As advised previously, Sections will face a rise in contribution rates to cover the increased cost of buying future benefits. Some Sections will also experience an additional requirement to cater for a past service deficit, ie where scheme assets are less than the benefits promised to date. In recognition of this fact, I have held discussions with the General Secretaries of our sister Unions in an endeavour to agree a standard policy with a view to reducing contribution rates from those determined by the Actuary’s standard funding assumptions and also to resisting potential employer attacks on benefits.
RMT is aware from our discussions with employers through the Pension Working Groups that an objective is reduce employment costs through cutting benefits and increase the minimum retirement age to 65. The TOCs also wish to introduce a CARE scheme.
Through our discussions we have identified measures which reduce the future joint contribution rate(JCR). For example; if the Actuary assumes future pay increases to be RPI+1% instead of RPI+1½%, the JCR falls by approximately 1.5%. Likewise, assuming the future promotional scale increases are 0.4% instead of the standard 0.7%, saves a further 0.25% on the JCR. Similarly, moving to cost neutral Early Retirement Reduction Factors between age 50 and 60 results additional savings; 1.2% on average for the Train Operating Companies.
Obviously the reductions achievable will vary from Section to Section, but members will immediately recognise that making minor adjustments such as those outlined above can have a significant impact on the Joint Contribution Rate and assist in keeping contributions within an affordable range.
This matter was considered by the General Grades Committee yesterday, where the following decision was recorded:
“We note a meeting has taken place with the General Secretary and the General Secretaries of our sister Unions; ASLEF, TSSA & Unite. We recognise the importance of a joint Union strategy in protection of our members’ pensions.

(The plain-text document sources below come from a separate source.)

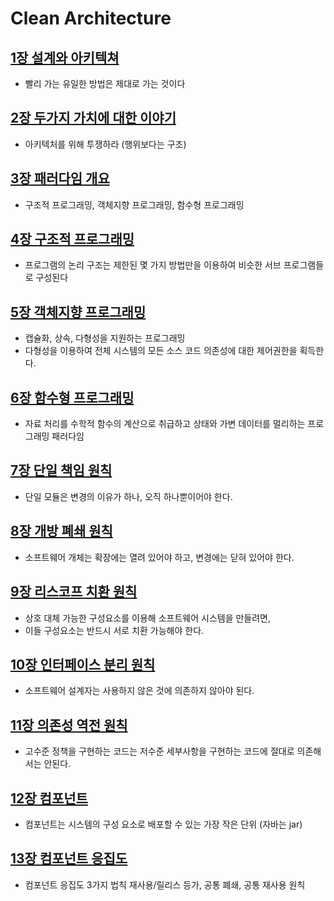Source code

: # Clean Architecture

## [1장 설계와 아키텍쳐](1장%20설계와%20아키텍쳐//README.md) 
- 빨리 가는 유일한 방법은 제대로 가는 것이다

## [2장 두가지 가치에 대한 이야기](2장%20두가지%20가치에%20대한%20이야기/README.md)
- 아키텍처를 위해 투쟁하라 (행위보다는 구조)

## [3장 패러다임 개요](3장%20패러다임%20개요/README.md)
- 구조적 프로그래밍, 객체지향 프로그래밍, 함수형 프로그래밍

## [4장 구조적 프로그래밍](4장%20구조적%20프로그래밍/README.md)
- 프로그램의 논리 구조는 제한된 몇 가지 방법만을 이용하여 비슷한 서브 프로그램들로 구성된다

## [5장 객체지향 프로그래밍](5장%20객체지향%20프로그래밍/README.md)
- 캡슐화, 상속, 다형성을 지원하는 프로그래밍
- 다형성을 이용하여 전체 시스템의 모든 소스 코드 의존성에 대한 제어권한을 획득한다.

## [6장 함수형 프로그래밍](6장%20함수형%20프로그래밍/README.md)
- 자료 처리를 수학적 함수의 계산으로 취급하고 상태와 가변 데이터를 멀리하는 프로그래밍 패러다임

## [7장 단일 책임 원칙](7장%20단일%20책임%20원칙/README.md)
- 단일 모듈은 변경의 이유가 하나, 오직 하나뿐이어야 한다.

## [8장 개방 폐쇄 원칙](8장%20개방%20폐쇄%20원칙/README.md)
- 소프트웨어 개체는 확장에는 열려 있어야 하고, 변경에는 닫혀 있어야 한다.

## [9장 리스코프 치환 원칙](9장%20리스코프%20치환%20원칙/README.md)
- 상호 대체 가능한 구성요소를 이용해 소프트웨어 시스템을 만들려면, 
- 이들 구성요소는 반드시 서로 치환 가능해야 한다.

## [10장 인터페이스 분리 원칙](10장%20인터페이스%20분리%20원칙/README.md)
- 소프트웨어 설계자는 사용하지 않은 것에 의존하지 않아야 된다.

## [11장 의존성 역전 원칙](11장%20의존성%20역전%20원칙/README.md)
- 고수준 정책을 구현하는 코드는 저수준 세부사항을 구현하는 코드에 절대로 의존해서는 안된다.

## [12장 컴포넌트](12장%컴포넌트/README.md)
- 컴포넌트는 시스템의 구성 요소로 배포할 수 있는 가장 작은 단위 (자바는 jar)

## [13장 컴포넌트 응집도](13장%20컴포넌트%20응집도/README.md)
- 컴포넌트 응집도 3가지 법칙 재사용/릴리스 등가, 공통 폐쇄, 공통 재사용 원칙

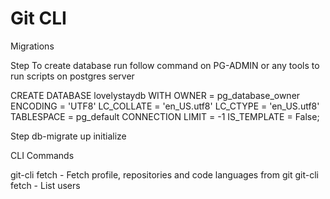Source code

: # Git CLI

Migrations

Step
To create database run follow command on PG-ADMIN or any tools to run scripts on postgres server

CREATE DATABASE lovelystaydb
    WITH
    OWNER = pg_database_owner
    ENCODING = 'UTF8'
    LC_COLLATE = 'en_US.utf8'
    LC_CTYPE = 'en_US.utf8'
    TABLESPACE = pg_default
    CONNECTION LIMIT = -1
    IS_TEMPLATE = False;

Step
db-migrate up initialize

CLI Commands

git-cli fetch <user> - Fetch profile, repositories and code languages from git <user>
git-cli fetch <list> - List users
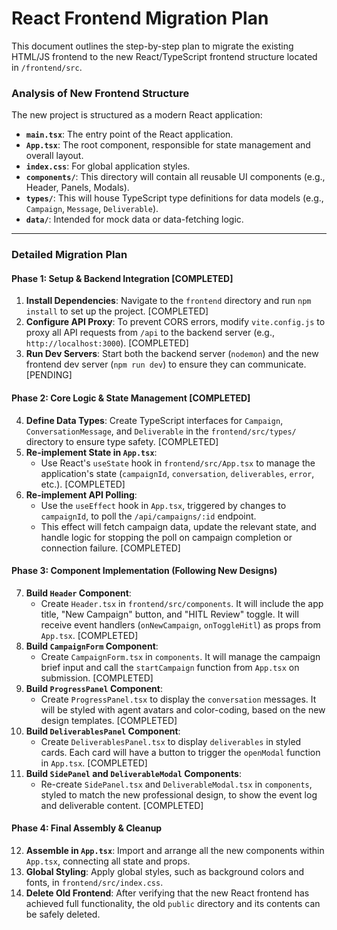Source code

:# React Frontend Migration Plan

This document outlines the step-by-step plan to migrate the existing HTML/JS frontend to the new React/TypeScript frontend structure located in `/frontend/src`.

### **Analysis of New Frontend Structure**

The new project is structured as a modern React application:

- **`main.tsx`**: The entry point of the React application.
- **`App.tsx`**: The root component, responsible for state management and overall layout.
- **`index.css`**: For global application styles.
- **`components/`**: This directory will contain all reusable UI components (e.g., Header, Panels, Modals).
- **`types/`**: This will house TypeScript type definitions for data models (e.g., `Campaign`, `Message`, `Deliverable`).
- **`data/`**: Intended for mock data or data-fetching logic.

---

### **Detailed Migration Plan**

#### **Phase 1: Setup & Backend Integration** [COMPLETED]

1.  **Install Dependencies**: Navigate to the `frontend` directory and run `npm install` to set up the project. [COMPLETED]
2.  **Configure API Proxy**: To prevent CORS errors, modify `vite.config.js` to proxy all API requests from `/api` to the backend server (e.g., `http://localhost:3000`). [COMPLETED]
3.  **Run Dev Servers**: Start both the backend server (`nodemon`) and the new frontend dev server (`npm run dev`) to ensure they can communicate. [PENDING]

#### **Phase 2: Core Logic & State Management** [COMPLETED]

4.  **Define Data Types**: Create TypeScript interfaces for `Campaign`, `ConversationMessage`, and `Deliverable` in the `frontend/src/types/` directory to ensure type safety. [COMPLETED]
5.  **Re-implement State in `App.tsx`**:
    - Use React's `useState` hook in `frontend/src/App.tsx` to manage the application's state (`campaignId`, `conversation`, `deliverables`, `error`, etc.). [COMPLETED]
6.  **Re-implement API Polling**:
    - Use the `useEffect` hook in `App.tsx`, triggered by changes to `campaignId`, to poll the `/api/campaigns/:id` endpoint.
    - This effect will fetch campaign data, update the relevant state, and handle logic for stopping the poll on campaign completion or connection failure. [COMPLETED]

#### **Phase 3: Component Implementation (Following New Designs)**

7.  **Build `Header` Component**:
    - Create `Header.tsx` in `frontend/src/components`. It will include the app title, "New Campaign" button, and "HITL Review" toggle. It will receive event handlers (`onNewCampaign`, `onToggleHitl`) as props from `App.tsx`. [COMPLETED]
8.  **Build `CampaignForm` Component**:
    - Create `CampaignForm.tsx` in `components`. It will manage the campaign brief input and call the `startCampaign` function from `App.tsx` on submission. [COMPLETED]
9.  **Build `ProgressPanel` Component**:
    - Create `ProgressPanel.tsx` to display the `conversation` messages. It will be styled with agent avatars and color-coding, based on the new design templates. [COMPLETED]
10. **Build `DeliverablesPanel` Component**:
    - Create `DeliverablesPanel.tsx` to display `deliverables` in styled cards. Each card will have a button to trigger the `openModal` function in `App.tsx`. [COMPLETED]
11. **Build `SidePanel` and `DeliverableModal` Components**:
    - Re-create `SidePanel.tsx` and `DeliverableModal.tsx` in `components`, styled to match the new professional design, to show the event log and deliverable content. [COMPLETED]

#### **Phase 4: Final Assembly & Cleanup**

12. **Assemble in `App.tsx`**: Import and arrange all the new components within `App.tsx`, connecting all state and props.
13. **Global Styling**: Apply global styles, such as background colors and fonts, in `frontend/src/index.css`.
14. **Delete Old Frontend**: After verifying that the new React frontend has achieved full functionality, the old `public` directory and its contents can be safely deleted.
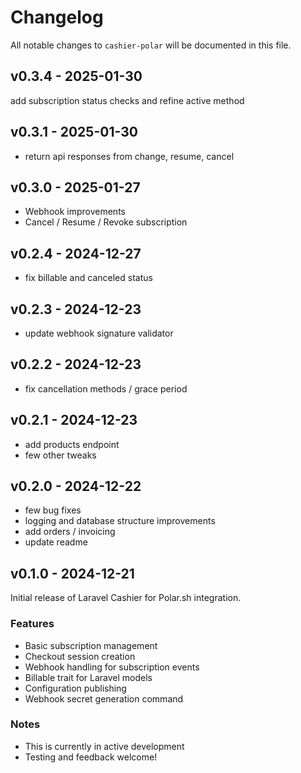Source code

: # Changelog

All notable changes to `cashier-polar` will be documented in this file.

## v0.3.4 - 2025-01-30

add subscription status checks and refine active method

## v0.3.1 - 2025-01-30

- return api responses from change, resume, cancel

## v0.3.0 - 2025-01-27

- Webhook improvements
- Cancel / Resume / Revoke subscription

## v0.2.4 - 2024-12-27

- fix billable and canceled status

## v0.2.3 - 2024-12-23

- update webhook signature validator

## v0.2.2 - 2024-12-23

- fix cancellation methods / grace period

## v0.2.1 - 2024-12-23

- add products endpoint
- few other tweaks

## v0.2.0 - 2024-12-22

- few bug fixes
- logging and database structure improvements
- add orders / invoicing
- update readme

## v0.1.0  - 2024-12-21

Initial release of Laravel Cashier for Polar.sh integration.

### Features

- Basic subscription management
- Checkout session creation
- Webhook handling for subscription events
- Billable trait for Laravel models
- Configuration publishing
- Webhook secret generation command

### Notes

- This is currently in active development
- Testing and feedback welcome!
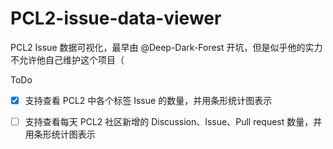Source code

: # PCL2-issue-data-viewer
PCL2 Issue 数据可视化，最早由 @Deep-Dark-Forest 开坑，但是似乎他的实力不允许他自己维护这个项目（

ToDo

- [X] 支持查看 PCL2 中各个标签 Issue 的数量，并用条形统计图表示

- [ ] 支持查看每天 PCL2 社区新增的 Discussion、Issue、Pull request 数量，并用条形统计图表示
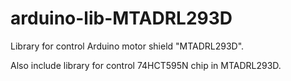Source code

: arduino-lib-MTADRL293D
======================

Library for control Arduino motor shield "MTADRL293D".

Also include library for control 74HCT595N chip in MTADRL293D.
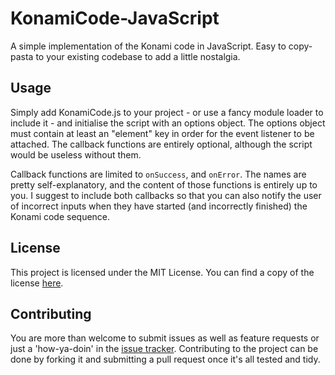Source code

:# KonamiCode-JavaScript
A simple implementation of the Konami code in JavaScript. Easy to copy-pasta to your existing codebase to add a little nostalgia.

## Usage
Simply add KonamiCode.js to your project - or use a fancy module loader to include it - and initialise the script with an options object. The options object must contain at least an "element" key in order for the event listener to be attached. The callback functions are entirely optional, although the script would be useless without them.  
  
Callback functions are limited to `onSuccess`, and `onError`. The names are pretty self-explanatory, and the content of those functions is entirely up to you. I suggest to include both callbacks so that you can also notify the user of incorrect inputs when they have started (and incorrectly finished) the Konami code sequence.

## License
This project is licensed under the MIT License. You can find a copy of the license [here](https://github.com/CytoDev/KonamiCode-JavaScript/blob/master/LICENSE).

## Contributing
You are more than welcome to submit issues as well as feature requests or just a 'how-ya-doin' in the [issue tracker](https://github.com/CytoDev/KonamiCode-JavaScript/issues/new). Contributing to the project can be done by forking it and submitting a pull request once it's all tested and tidy.
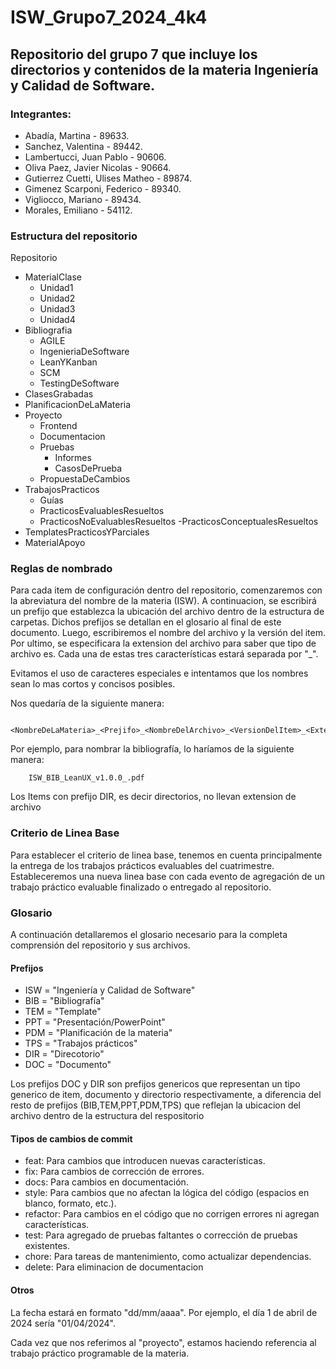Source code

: # ISW_Grupo7_2024_4k4
<h2>Repositorio del grupo 7 que incluye los directorios y contenidos de la materia Ingeniería y Calidad de Software.</h2>

<h3>Integrantes:</h3>

- Abadía, Martina - 89633.
- Sanchez, Valentina - 89442.
- Lambertucci, Juan Pablo - 90606.
- Oliva Paez, Javier Nicolas - 90664.
- Gutierrez Cuetti, Ulises Matheo - 89874.
- Gimenez Scarponi, Federico - 89340.
- Vigliocco, Mariano - 89434.
- Morales, Emiliano - 54112.

<h3>Estructura del repositorio</h3>

Repositorio
- MaterialClase
	- Unidad1
	- Unidad2
	- Unidad3
	- Unidad4
- Bibliografia
	- AGILE
	- IngenieriaDeSoftware
	- LeanYKanban
	- SCM
	- TestingDeSoftware
- ClasesGrabadas
- PlanificacionDeLaMateria
- Proyecto
	- Frontend
	- Documentacion
	- Pruebas
		- Informes
		- CasosDePrueba
	- PropuestaDeCambios
- TrabajosPracticos
	- Guías
	- PracticosEvaluablesResueltos
	- PracticosNoEvaluablesResueltos
   	-PracticosConceptualesResueltos
- TemplatesPracticosYParciales
- MaterialApoyo

<h3>Reglas de nombrado</h3>

Para cada item de configuración dentro del repositorio, comenzaremos con la abreviatura del nombre de la materia (ISW). A continuacion, se escribirá un prefijo que establezca la ubicación del archivo dentro de la estructura de carpetas. Dichos prefijos se detallan en el glosario al final de este documento. Luego, escribiremos el nombre del archivo y la versión del item. Por ultimo, se especificara la extension del archivo para saber que tipo de archivo es. Cada una de estas tres características estará separada por "_".


Evitamos el uso de caracteres especiales e intentamos que los nombres sean lo mas cortos y concisos posibles.

Nos quedaría de la siguiente manera:

        <NombreDeLaMateria>_<Prejifo>_<NombreDelArchivo>_<VersionDelItem>_<ExtensionDelArchivo>

Por ejemplo, para nombrar la bibliografía, lo haríamos de la siguiente manera:

        ISW_BIB_LeanUX_v1.0.0_.pdf

Los Items con prefijo DIR, es decir directorios, no llevan extension de archivo

<h3>Criterio de Linea Base</h3>

Para establecer el criterio de linea base, tenemos en cuenta principalmente la entrega de los trabajos prácticos evaluables del cuatrimestre. 
Estableceremos una nueva linea base con cada evento de agregación de un trabajo práctico evaluable finalizado o entregado al repositorio.


<h3>Glosario</h3>

A continuación detallaremos el glosario necesario para la completa comprensión del repositorio y sus archivos.

<h4>Prefijos</h4>

- ISW = "Ingeniería y Calidad de Software"
- BIB = "Bibliografía"
- TEM = "Template"
- PPT = "Presentación/PowerPoint"
- PDM = "Planificación de la materia"
- TPS = "Trabajos prácticos"
- DIR = "Direcotorio"
- DOC = "Documento"

Los prefijos DOC y DIR son prefijos genericos que representan un tipo generico de item, documento y directorio respectivamente, a diferencia del resto de prefijos (BIB,TEM,PPT,PDM,TPS) que reflejan la ubicacion del archivo dentro de la estructura del respositorio

<h4>Tipos de cambios de commit</h4>

- feat: Para cambios que introducen nuevas características.
- fix: Para cambios de corrección de errores.
- docs: Para cambios en documentación.
- style: Para cambios que no afectan la lógica del código (espacios en blanco, formato, etc.).
- refactor: Para cambios en el código que no corrigen errores ni agregan características.
- test: Para agregado de pruebas faltantes o corrección de pruebas existentes.
- chore: Para tareas de mantenimiento, como actualizar dependencias.
- delete: Para eliminacion de documentacion

<h4>Otros</h4>

La fecha estará en formato "dd/mm/aaaa". Por ejemplo, el día 1 de abril de 2024 sería "01/04/2024".

Cada vez que nos referimos al "proyecto", estamos haciendo referencia al trabajo práctico programable de la materia.


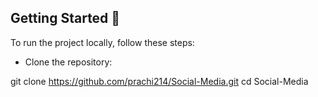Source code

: ## Getting Started 🚀

 To run the project locally, follow these steps:

* Clone the repository:


git clone https://github.com/prachi214/Social-Media.git
cd Social-Media
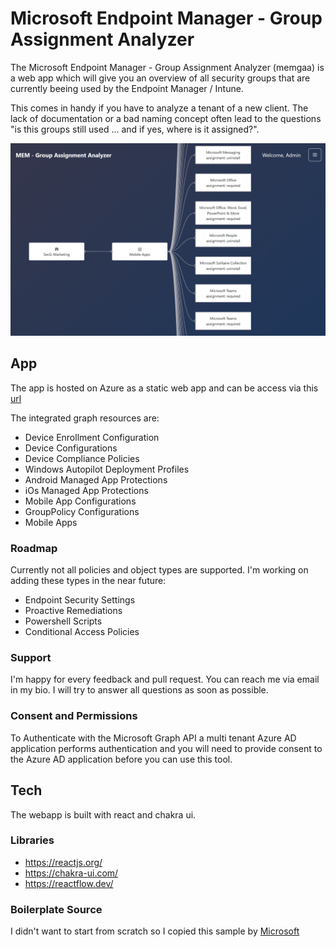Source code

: # Microsoft Endpoint Manager - Group Assignment Analyzer

The Microsoft Endpoint Manager - Group Assignment Analyzer (memgaa) is a web app which will give you an overview of all security groups that are currently beeing used by the Endpoint Manager / Intune.

This comes in handy if you have to analyze a tenant of a new client.
The lack of documentation or a bad naming concept often lead to the questions "is this groups still used ... and if yes, where is it assigned?".

![Overview](./docs/img/memgaa.png)

## App
The app is hosted on Azure as a static web app and can be access via this [url](https://yellow-moss-05fef5803.azurestaticapps.net)

The integrated graph resources are:
- Device Enrollment Configuration
- Device Configurations
- Device Compliance Policies
- Windows Autopilot Deployment Profiles
- Android Managed App Protections
- iOs Managed App Protections
- Mobile App Configurations
- GroupPolicy Configurations
- Mobile Apps

### Roadmap
Currently not all policies and object types are supported. I'm working on adding these types in the near future:
- Endpoint Security Settings
- Proactive Remediations
- Powershell Scripts
- Conditional Access Policies

### Support
I'm happy for every feedback and pull request.
You can reach me via email in my bio. I will try to answer all questions as soon as possible.

### Consent and Permissions
To Authenticate with the Microsoft Graph API a multi tenant Azure AD application performs authentication and you will need to provide consent to the Azure AD application before you can use this tool.

## Tech
The webapp is built with react and chakra ui.

### Libraries
- https://reactjs.org/
- https://chakra-ui.com/
- https://reactflow.dev/

### Boilerplate Source
I didn't want to start from scratch so I copied this sample by [Microsoft](https://github.com/AzureAD/microsoft-authentication-library-for-js/tree/dev/samples/msal-react-samples/react-router-sample)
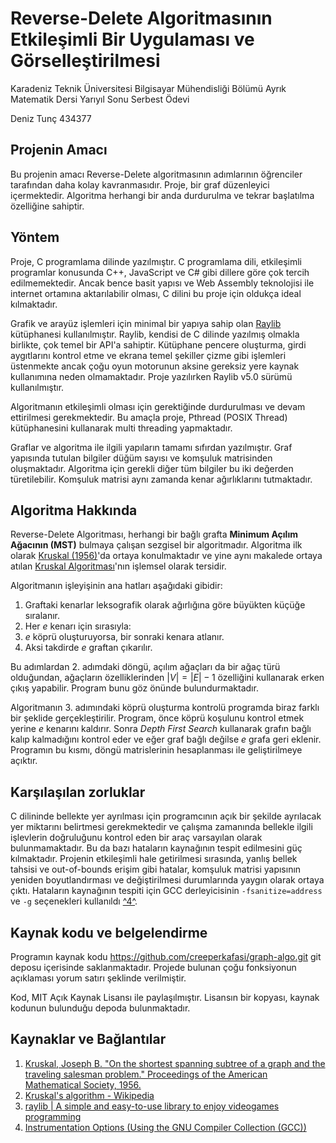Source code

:
# Reverse-Delete Algoritmasının Etkileşimli Bir Uygulaması ve Görselleştirilmesi

Karadeniz Teknik Üniversitesi Bilgisayar Mühendisliği Bölümü Ayrık Matematik Dersi Yarıyıl Sonu Serbest Ödevi

Deniz Tunç 434377

## Projenin Amacı

Bu projenin amacı Reverse-Delete algoritmasının adımlarının öğrenciler tarafından daha kolay kavranmasıdır. Proje, bir graf düzenleyici içermektedir. Algoritma herhangi bir anda durdurulma ve tekrar başlatılma özelliğine sahiptir.


## Yöntem

Proje, C programlama dilinde yazılmıştır. C programlama dili, etkileşimli programlar konusunda C++, JavaScript ve C# gibi dillere göre çok tercih edilmemektedir. Ancak bence basit yapısı ve Web Assembly teknolojisi ile internet ortamına aktarılabilir olması, C dilini bu proje için oldukça ideal kılmaktadır.

Grafik ve arayüz işlemleri için minimal bir yapıya sahip olan [Raylib](#3) kütüphanesi kullanılmıştır. Raylib, kendisi de C dilinde yazılmış olmakla birlikte, çok temel bir API'a sahiptir. Kütüphane pencere oluşturma, girdi aygıtlarını kontrol etme ve ekrana temel şekiller çizme gibi işlemleri üstenmekte ancak çoğu oyun motorunun aksine gereksiz yere kaynak kullanımına neden olmamaktadır. Proje yazılırken Raylib v5.0 sürümü kullanılmıştır.

Algoritmanın etkileşimli olması için gerektiğinde durdurulması ve devam ettirilmesi gerekmektedir. Bu amaçla proje, Pthread (POSIX Thread) kütüphanesini kullanarak multi threading yapmaktadır.

Graflar ve algoritma ile ilgili yapıların tamamı sıfırdan yazılmıştır. Graf yapısında tutulan bilgiler düğüm sayısı ve komşuluk matrisinden oluşmaktadır. Algoritma için gerekli diğer tüm bilgiler bu iki değerden türetilebilir. Komşuluk matrisi aynı zamanda kenar ağırlıklarını tutmaktadır.

## Algoritma Hakkında

Reverse-Delete Algoritması, herhangi bir bağlı grafta **Minimum Açılım Ağacının (MST)** bulmaya çalışan sezgisel bir algoritmadır. Algoritma ilk olarak [Kruskal (1956)](#1)'da ortaya konulmaktadır ve yine aynı makalede ortaya atılan [Kruskal Algoritması](#2)'nın işlemsel olarak tersidir. 

Algoritmanın işleyişinin ana hatları aşağıdaki gibidir:

1. Graftaki kenarlar leksografik olarak ağırlığına göre büyükten küçüğe sıralanır.
2. Her *e* kenarı için sırasıyla:
3.  *e* köprü oluşturuyorsa, bir sonraki kenara atlanır.
4.  Aksi takdirde *e* graftan çıkarılır.

Bu adımlardan 2. adımdaki döngü, açılım ağaçları da bir ağaç türü olduğundan, ağaçların özelliklerinden $|V|=|E|-1$ özelliğini kullanarak erken çıkış yapabilir. Program bunu göz önünde bulundurmaktadır.

Algoritmanın 3. adımındaki köprü oluşturma kontrolü programda biraz farklı bir şeklide gerçekleştirilir. Program, önce köprü koşulunu kontrol etmek yerine *e* kenarını kaldırır. Sonra *Depth First Search* kullanarak grafın bağlı kalıp kalmadığını kontrol eder ve eğer graf bağlı değilse *e* grafa geri eklenir. Programın bu kısmı, döngü matrislerinin hesaplanması ile geliştirilmeye açıktır.

## Karşılaşılan zorluklar

C dilininde bellekte yer ayrılması için programcının açık bir şekilde ayrılacak yer miktarını belirtmesi gerekmektedir ve çalışma zamanında bellekle ilgili işlevlerin doğruluğunu kontrol eden bir araç varsayılan olarak bulunmamaktadır. Bu da bazı hataların kaynağının tespit edilmesini güç kılmaktadır.
Projenin etkileşimli hale getirilmesi sırasında, yanlış bellek tahsisi ve out-of-bounds erişim gibi hatalar, komşuluk matrisi yapısının yeniden boyutlandırması ve değiştirilmesi durumlarında yaygın olarak ortaya çıktı. Hataların kaynağının tespiti için GCC derleyicisinin `-fsanitize=address` ve `-g` seçenekleri kullanıldı [^4^](#4).

## Kaynak kodu ve belgelendirme

Programın kaynak kodu https://github.com/creeperkafasi/graph-algo.git git deposu içerisinde saklanmaktadır. Projede bulunan çoğu fonksiyonun açıklaması yorum satırı şeklinde verilmiştir.

Kod, MIT Açık Kaynak Lisansı ile paylaşılmıştır. Lisansın bir kopyası, kaynak kodunun bulunduğu depoda bulunmaktadır.

## Kaynaklar ve Bağlantılar

1. <a id="1" href="https://www.ams.org/journals/proc/1956-007-01/S0002-9939-1956-0078686-7/?active=current">Kruskal, Joseph B. "On the shortest spanning subtree of a graph and the traveling salesman problem." Proceedings of the American Mathematical Society, 1956.</a>
2.  <a id="2" href="https://en.wikipedia.org/wiki/Kruskal%27s_algorithm">Kruskal's algorithm - Wikipedia</a> 
3.  <a id="3" href="https://www.raylib.com/">raylib | A simple and easy-to-use library to enjoy videogames programming</a> 
4.  <a id="4" href="https://gcc.gnu.org/onlinedocs/gcc/Instrumentation-Options.html#index-fsanitize_003daddress">Instrumentation Options (Using the GNU Compiler Collection (GCC))</a>
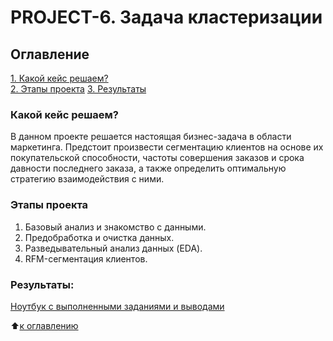 # PROJECT-6. Задача кластеризации

## Оглавление  
[1. Какой кейс решаем?](https://github.com/itbias/Projects/tree/main/project_6/README.MD#Какой-кейс-решаем)  
[2. Этапы проекта](https://github.com/itbias/Projects/tree/main/project_6/README.MD#Этапы-проекта) 
[3. Результаты](https://github.com/itbias/Projects/tree/main/project_6/README.MD#Результаты)    

### Какой кейс решаем?    
 В данном проекте решается настоящая бизнес-задача в области маркетинга. Предстоит произвести сегментацию клиентов на основе их покупательской способности, частоты совершения заказов и срока давности последнего заказа, а также определить оптимальную стратегию взаимодействия с ними.

### Этапы проекта    
1. Базовый анализ и знакомство с данными.
2. Предобработка и очистка данных.
3. Разведывательный анализ данных (EDA).
4. RFM-сегментация клиентов.

### Результаты:  
[Ноутбук с выполненными заданиями и выводами](https://github.com/itbias/Projects/tree/main/project_6/project_6.ipynb)

:arrow_up:[к оглавлению](https://github.com/itbias/Projects/tree/main/project_6/README.MD#Оглавление)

A joint strategy should encompass the following:
- Opposition to the introduction of a CARE Scheme.
- Any proposals or revision of contribution rates or revision of benefits should examine Early Retirement pre 60 years of age – cost neutral factors to apply.
- Apply a deficit recovery plan to correct any deficit over a nine year period if necessary.
- Further, to recommend actuarial revision on pay increase effects.
- The General Secretary to write to all Branches and Regional Councils on the current position and highlight our objectives and our opposition to the CARE Scheme and importance of the survival of the RPS.”
In the circumstances, I would stress that in discussion with management our negotiators should adopt the following policy:
- Oppose the introduction of a CARE Scheme.
- Apply cost neutral reduction factors to early leavers to age 60.
- The Actuary should assume future pay increase to be RPI+1% instead of RPI+1.5%.
- Deficit recovery payments, where necessary, should be payable over nine years
I shall, of course, keep you advised of developments, but in the meantime would request that Head Office should be kept advised of any employer proposals dealing with the valuation results.